EXERCISE BRIEF:
Leave out the pictures and print the rest of the entries exactly as they stand.

[Extracted data entries]

══════

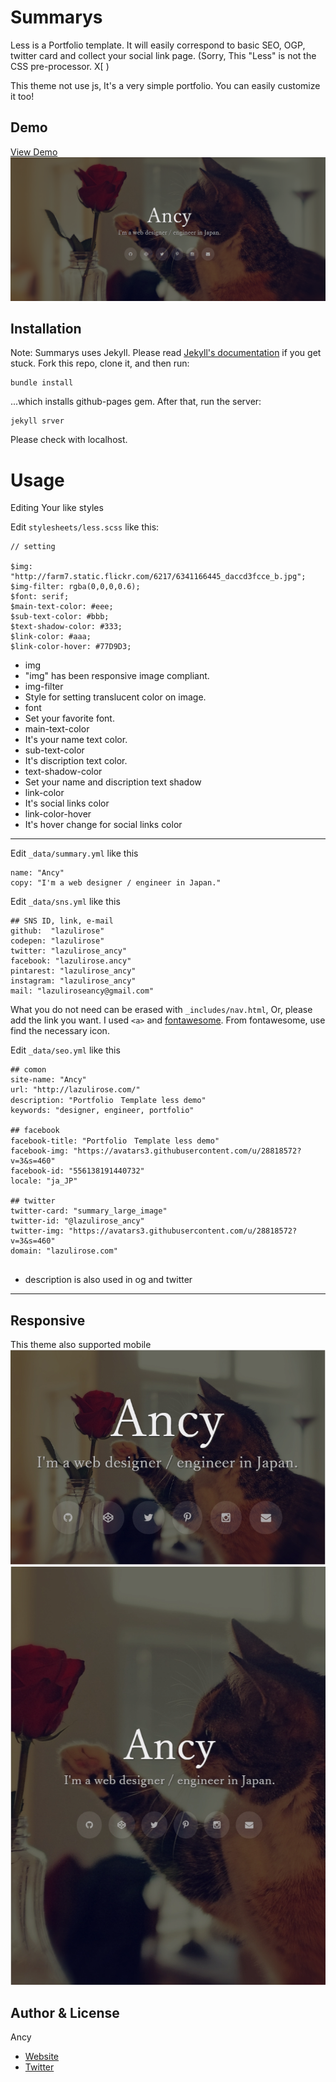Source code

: 
# Summarys

Less is a Portfolio template. It will easily correspond to basic SEO, OGP, twitter card and collect your social link page.
(Sorry, This "Less" is not the CSS pre-processor. X[ )

This theme not use js, It's a very simple portfolio. You can easily customize it too!

## Demo
[View Demo](http://lazulirose.com/less-demo/)
![View](./img/desktop.png)



## Installation

Note: Summarys uses Jekyll. Please read [Jekyll's documentation](https://jekyllrb.com/) if you get stuck.
Fork this repo, clone it, and then run:
```
bundle install
```
...which installs github-pages gem. After that, run the server:
```
jekyll srver
```
Please check with localhost.

# Usage

Editing Your like styles

Edit `stylesheets/less.scss` like this:

```
// setting

$img: "http://farm7.static.flickr.com/6217/6341166445_daccd3fcce_b.jpg";
$img-filter: rgba(0,0,0,0.6);
$font: serif;
$main-text-color: #eee;
$sub-text-color: #bbb;
$text-shadow-color: #333;
$link-color: #aaa;
$link-color-hover: #77D9D3;

```

- img
 - "img" has been responsive image compliant.
- img-filter
 - Style for setting translucent color on image.
- font
 - Set your favorite font.
- main-text-color
 - It's your name text color.
- sub-text-color
 - It's discription text color.
- text-shadow-color
 - Set your name and discription text shadow
- link-color
 - It's social links color
- link-color-hover
 - It's hover change for social links color

---
Edit `_data/summary.yml` like this

```
name: "Ancy"
copy: "I'm a web designer / engineer in Japan."

```

Edit `_data/sns.yml` like this
```
## SNS ID, link, e-mail
github:  "lazulirose"
codepen: "lazulirose"
twitter: "lazulirose_ancy"
facebook: "lazulirose.ancy"
pintarest: "lazulirose_ancy"
instagram: "lazulirose_ancy"
mail: "lazuliroseancy@gmail.com"

```
What you do not need can be erased with `_includes/nav.html`, Or, please add the link you want.
I used `<a>` and [fontawesome](http://fontawesome.io/).
From fontawesome, use find the necessary icon.


Edit `_data/seo.yml` like this
```
## comon
site-name: "Ancy"
url: "http://lazulirose.com/"
description: "Portfolio　Template less demo"
keywords: "designer, engineer, portfolio"

## facebook
facebook-title: "Portfolio　Template less demo"
facebook-img: "https://avatars3.githubusercontent.com/u/28818572?v=3&s=460"
facebook-id: "556138191440732"
locale: "ja_JP"

## twitter
twitter-card: "summary_large_image"
twitter-id: "@lazulirose_ancy"
twitter-img: "https://avatars3.githubusercontent.com/u/28818572?v=3&s=460"
domain: "lazulirose.com"


```

- description is also used in og and twitter

---

## Responsive
This theme also supported mobile
![View](./img/480x320.png)
![View](./img/600x800.png)

## Author & License

Ancy

- [Website](http://lazulirose.com/)
- [Twitter](https://twitter.com/lazulirose_ancy)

══════

RESULT OF THIS EXERCISE:
Source code

: 
# Summarys

Less is a Portfolio template. It will easily correspond to basic SEO, OGP, twitter card and collect your social link page.
(Sorry, This "Less" is not the CSS pre-processor. X[ )

This theme not use js, It's a very simple portfolio. You can easily customize it too!

## Demo
[View Demo](http://lazulirose.com/less-demo/)
![View](./img/desktop.png)



## Installation

Note: Summarys uses Jekyll. Please read [Jekyll's documentation](https://jekyllrb.com/) if you get stuck.
Fork this repo, clone it, and then run:
```
bundle install
```
...which installs github-pages gem. After that, run the server:
```
jekyll srver
```
Please check with localhost.

# Usage

Editing Your like styles

Edit `stylesheets/less.scss` like this:

```
// setting

$img: "http://farm7.static.flickr.com/6217/6341166445_daccd3fcce_b.jpg";
$img-filter: rgba(0,0,0,0.6);
$font: serif;
$main-text-color: #eee;
$sub-text-color: #bbb;
$text-shadow-color: #333;
$link-color: #aaa;
$link-color-hover: #77D9D3;

```

- img
 - "img" has been responsive image compliant.
- img-filter
 - Style for setting translucent color on image.
- font
 - Set your favorite font.
- main-text-color
 - It's your name text color.
- sub-text-color
 - It's discription text color.
- text-shadow-color
 - Set your name and discription text shadow
- link-color
 - It's social links color
- link-color-hover
 - It's hover change for social links color

---
Edit `_data/summary.yml` like this

```
name: "Ancy"
copy: "I'm a web designer / engineer in Japan."

```

Edit `_data/sns.yml` like this
```
## SNS ID, link, e-mail
github:  "lazulirose"
codepen: "lazulirose"
twitter: "lazulirose_ancy"
facebook: "lazulirose.ancy"
pintarest: "lazulirose_ancy"
instagram: "lazulirose_ancy"
mail: "lazuliroseancy@gmail.com"

```
What you do not need can be erased with `_includes/nav.html`, Or, please add the link you want.
I used `<a>` and [fontawesome](http://fontawesome.io/).
From fontawesome, use find the necessary icon.


Edit `_data/seo.yml` like this
```
## comon
site-name: "Ancy"
url: "http://lazulirose.com/"
description: "Portfolio　Template less demo"
keywords: "designer, engineer, portfolio"

## facebook
facebook-title: "Portfolio　Template less demo"
facebook-img: "https://avatars3.githubusercontent.com/u/28818572?v=3&s=460"
facebook-id: "556138191440732"
locale: "ja_JP"

## twitter
twitter-card: "summary_large_image"
twitter-id: "@lazulirose_ancy"
twitter-img: "https://avatars3.githubusercontent.com/u/28818572?v=3&s=460"
domain: "lazulirose.com"


```

- description is also used in og and twitter

---

## Responsive
This theme also supported mobile
![View](./img/480x320.png)
![View](./img/600x800.png)

## Author & License

Ancy

- [Website](http://lazulirose.com/)
- [Twitter](https://twitter.com/lazulirose_ancy)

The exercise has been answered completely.